* _What this task involves_
Locate each line below that includes "links" and reproduce it.

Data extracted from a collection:
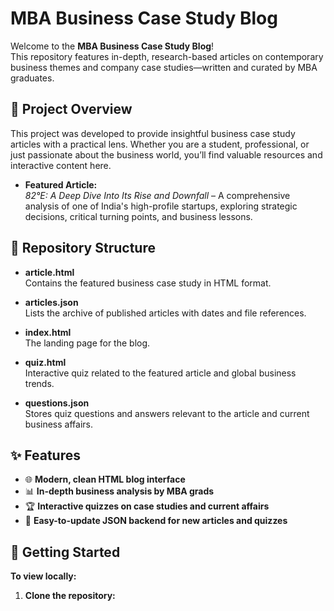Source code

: # MBA Business Case Study Blog

Welcome to the **MBA Business Case Study Blog**!  
This repository features in-depth, research-based articles on contemporary business themes and company case studies—written and curated by MBA graduates.

## 📌 Project Overview

This project was developed to provide insightful business case study articles with a practical lens. Whether you are a student, professional, or just passionate about the business world, you’ll find valuable resources and interactive content here.

- **Featured Article:**  
  *82°E: A Deep Dive Into Its Rise and Downfall* – A comprehensive analysis of one of India's high-profile startups, exploring strategic decisions, critical turning points, and business lessons.

## 📂 Repository Structure

- **article.html**  
  Contains the featured business case study in HTML format.

- **articles.json**  
  Lists the archive of published articles with dates and file references.

- **index.html**  
  The landing page for the blog.

- **quiz.html**  
  Interactive quiz related to the featured article and global business trends.

- **questions.json**  
  Stores quiz questions and answers relevant to the article and current business affairs.

## ✨ Features

- 🌐 **Modern, clean HTML blog interface**
- 📊 **In-depth business analysis by MBA grads**
- 🏆 **Interactive quizzes on case studies and current affairs**
- 📁 **Easy-to-update JSON backend for new articles and quizzes**

## 🚀 Getting Started

**To view locally:**

1. **Clone the repository:**
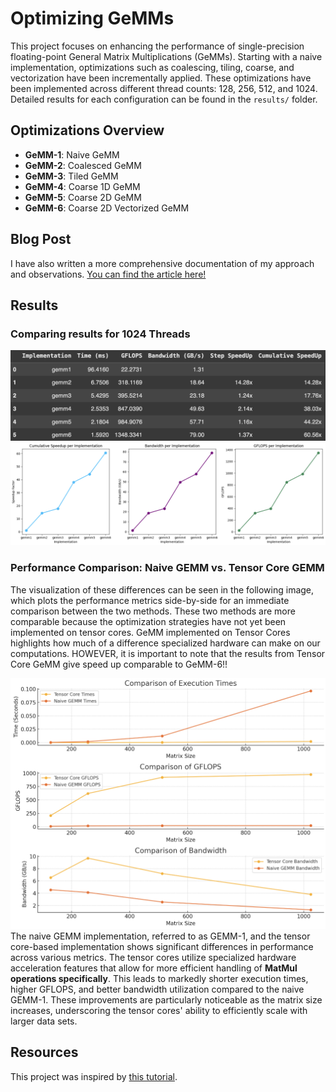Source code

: # Optimizing GeMMs

This project focuses on enhancing the performance of single-precision floating-point General Matrix Multiplications (GeMMs). Starting with a naive implementation, optimizations such as coalescing, tiling, coarse, and vectorization have been incrementally applied. These optimizations have been implemented across different thread counts: 128, 256, 512, and 1024. Detailed results for each configuration can be found in the `results/` folder.

## Optimizations Overview
- **GeMM-1**: Naive GeMM
- **GeMM-2**: Coalesced GeMM
- **GeMM-3**: Tiled GeMM
- **GeMM-4**: Coarse 1D GeMM
- **GeMM-5**: Coarse 2D GeMM
- **GeMM-6**: Coarse 2D Vectorized GeMM

## Blog Post
I have also written a more comprehensive documentation of my approach and observations. [You can find the article here!](<https://medium.com/@rimikadhara/6-step-optimization-of-gemms-in-cuda-d3b01d990125>)

## Results
### Comparing results for 1024 Threads
![Performance Optimization for 1024 threads](results/results.png)
![Growth Chart for SpeedUp and GFLOPS](results/growth.png)
### Performance Comparison: Naive GEMM vs. Tensor Core GEMM
The visualization of these differences can be seen in the following image, which plots the performance metrics side-by-side for an immediate comparison between the two methods. These two methods are more comparable because the optimization strategies have not yet been implemented on tensor cores. GeMM implemented on Tensor Cores highlights how much of a difference specialized hardware can make on our computations. HOWEVER, it is important to note that the results from Tensor Core GeMM give speed up comparable to GeMM-6!!

![Comparison of Naive GEMM-1 and Tensor Core GEMM](results/gemm1-vs-tcgemm.png)
The naive GEMM implementation, referred to as GEMM-1, and the tensor core-based implementation shows significant differences in performance across various metrics. The tensor cores utilize specialized hardware acceleration features that allow for more efficient handling of  **MatMul operations specifically**. This leads to markedly shorter execution times, higher GFLOPS, and better bandwidth utilization compared to the naive GEMM-1. These improvements are particularly noticeable as the matrix size increases, underscoring the tensor cores' ability to efficiently scale with larger data sets. 

## Resources
This project was inspired by [this tutorial](https://www.youtube.com/watch?v=GetaI7KhbzM).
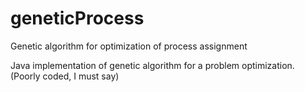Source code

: geneticProcess
==============

Genetic algorithm for optimization of process assignment

Java implementation of genetic algorithm for a problem optimization.
(Poorly coded, I must say)
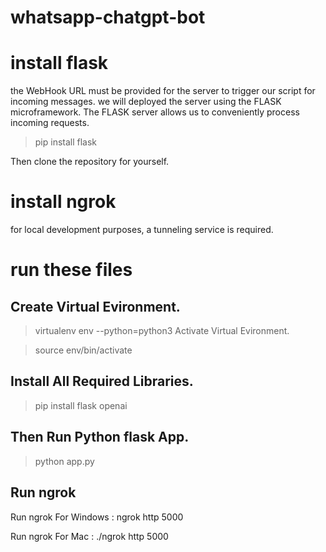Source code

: # whatsapp-chatgpt-bot
 # install flask
the WebHook URL must be provided for the server to trigger our script for incoming messages. we will deployed the server using the FLASK microframework. The FLASK server allows us to conveniently process incoming requests.

> pip install flask

Then clone the repository for yourself.

# install ngrok
for local development purposes, a tunneling service is required.

# run these files

## Create Virtual Evironment.
> virtualenv env --python=python3
Activate Virtual Evironment.

> source env/bin/activate
## Install All Required Libraries.

> pip install flask openai
> 
## Then Run Python flask App.
> python app.py

## Run ngrok
Run ngrok For Windows :
ngrok http 5000

Run ngrok For Mac :
./ngrok http 5000
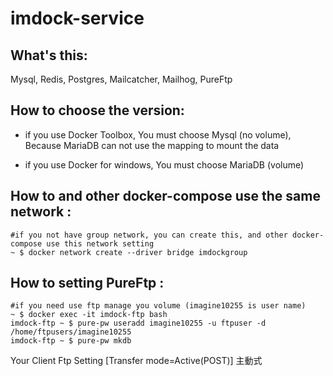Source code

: imdock-service
====================================================

## What's this:

Mysql, Redis, Postgres, Mailcatcher, Mailhog, PureFtp

## How to choose the version:
 
  * if you use Docker Toolbox, You must choose Mysql (no volume), Because MariaDB can not use the mapping to mount the data
    
  * if you use Docker for windows, You must choose MariaDB (volume)

## How to and other docker-compose use the same network :

    #if you not have group network, you can create this, and other docker-compose use this network setting
    ~ $ docker network create --driver bridge imdockgroup


## How to setting PureFtp :

    #if you need use ftp manage you volume (imagine10255 is user name)
    ~ $ docker exec -it imdock-ftp bash
    imdock-ftp ~ $ pure-pw useradd imagine10255 -u ftpuser -d /home/ftpusers/imagine10255
    imdock-ftp ~ $ pure-pw mkdb

Your Client Ftp Setting [Transfer mode=Active(POST)] 主動式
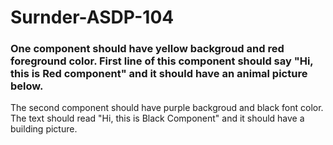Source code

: # Surnder-ASDP-104

 ### One component should have yellow backgroud and red foreground color. First line of this component should say "Hi, this is Red component" and it should have an animal picture below.
The second component should have purple backgroud and black font color. The text should read "Hi, this is Black Component" and it should have a building picture.
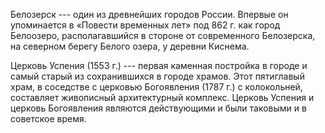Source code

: Белозерск --- один из древнейших городов России. Впервые он упоминается в «Повести временных лет» под 862 г. как город Белоозеро, располагавшийся в стороне от современного Белозерска, на северном берегу Белого озера, у деревни Киснема.

Церковь Успения (1553 г.) --- первая каменная постройка в городе и самый старый из сохранившихся в городе храмов. Этот пятиглавый храм, в соседстве с церковью Богоявления (1787 г.) с колокольней, составляет живописный архитектурный комплекс. Церковь Успения и церковь Богоявления являются действующими и были таковыми и в советское время.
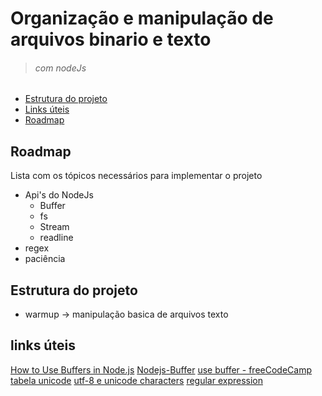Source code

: # Organização e manipulação de arquivos binario e texto

> ###### com nodeJs

- [Estrutura do projeto](#estrutura-do-projeto)
- [Links úteis](#links-úteis)
- [Roadmap](#roadmap)

## Roadmap

Lista com os tópicos necessários para implementar o projeto

- Api's do NodeJs
  - Buffer
  - fs
  - Stream
  - readline
- regex
- paciência

## Estrutura do projeto

- warmup -> manipulação basica de arquivos texto

## links úteis

[How to Use Buffers in Node.js](https://nodejs.org/en/knowledge/advanced/buffers/how-to-use-buffers/)
[Nodejs-Buffer](https://nodejs.org/dist/latest-v8.x/docs/api/buffer.html#buffer_buffer)
[use buffer - freeCodeCamp](https://www.freecodecamp.org/news/do-you-want-a-better-understanding-of-buffer-in-node-js-check-this-out-2e29de2968e8/)
[tabela unicode](https://cs.stanford.edu/people/miles/iso8859.html)
[utf-8 e unicode characters](https://www.utf8-chartable.de/)
[regular expression](https://developer.mozilla.org/en-US/docs/Web/JavaScript/Guide/Regular_Expressions)
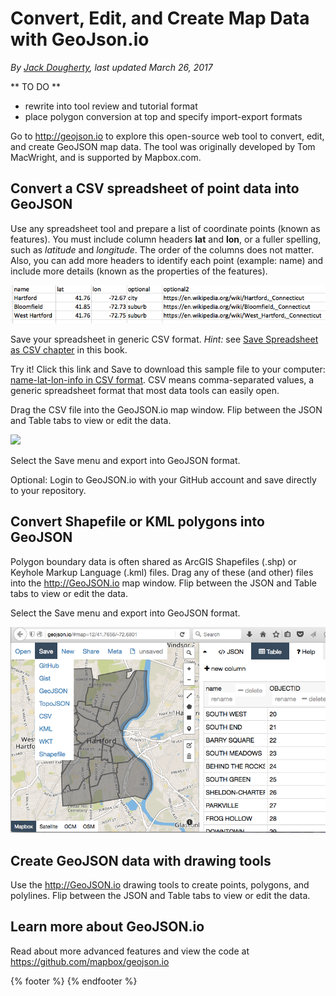 # Convert, Edit, and Create Map Data with GeoJson.io
*By [Jack Dougherty](../../introduction/who.md), last updated March 26, 2017*

** TO DO **
- rewrite into tool review and tutorial format
- place polygon conversion at top and specify import-export formats

Go to http://geojson.io to explore this open-source web tool to convert, edit, and create GeoJSON map data. The tool was originally developed by Tom MacWright, and is supported by Mapbox.com.

## Convert a CSV spreadsheet of point data into GeoJSON

Use any spreadsheet tool and prepare a list of coordinate points (known as features). You must include column headers **lat** and **lon**, or a fuller spelling, such as *latitude* and *longitude*. The order of the columns does not matter. Also, you can add more headers to identify each point (example: name) and include more details (known as the properties of the features).

![](name-lat-lon-info.png)

Save your spreadsheet in generic CSV format. *Hint:* see [Save Spreadsheet as CSV chapter](../../spreadsheet/csv) in this book.

Try it! Click this link and Save to download this sample file to your computer: [name-lat-lon-info in CSV format](https://www.datavizforall.org/transform/geojsonio/name-lat-lon-info.csv). CSV means comma-separated values, a generic spreadsheet format that most data tools can easily open.

Drag the CSV file into the GeoJSON.io map window. Flip between the JSON and Table tabs to view or edit the data.

![](dataviz-geojsonio-640.gif)

Select the Save menu and export into GeoJSON format.

Optional: Login to GeoJSON.io with your GitHub account and save directly to your repository.


## Convert Shapefile or KML polygons into GeoJSON

Polygon boundary data is often shared as ArcGIS Shapefiles (.shp) or Keyhole Markup Language (.kml) files. Drag any of these (and other) files into the http://GeoJSON.io map window. Flip between the JSON and Table tabs to view or edit the data.

Select the Save menu and export into GeoJSON format.

![](geojson-save-as.png)

## Create GeoJSON data with drawing tools

Use the http://GeoJSON.io drawing tools to create points, polygons, and polylines. Flip between the JSON and Table tabs to view or edit the data.

## Learn more about GeoJSON.io

Read about more advanced features and view the code at https://github.com/mapbox/geojson.io

{% footer %}
{% endfooter %}

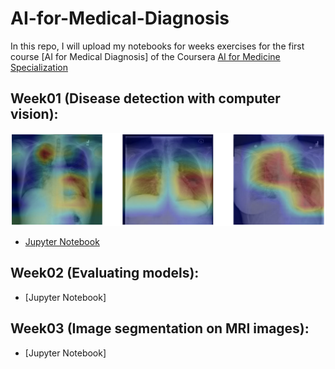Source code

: # AI-for-Medical-Diagnosis

In this repo, I will upload my notebooks for weeks exercises for the first course [AI for Medical Diagnosis] of the Coursera [AI for Medicine Specialization](https://www.coursera.org/specializations/ai-for-medicine)

## Week01 (Disease detection with computer vision):
![txt](/Week01/xray-header-image.png)
* [Jupyter Notebook](/Week01/C1M1_Assignment.ipynb)

## Week02 (Evaluating models):
* [Jupyter Notebook]

## Week03 (Image segmentation on MRI images):
* [Jupyter Notebook]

* _Written answer_
- [Links úteis](#links-úteis)
## links úteis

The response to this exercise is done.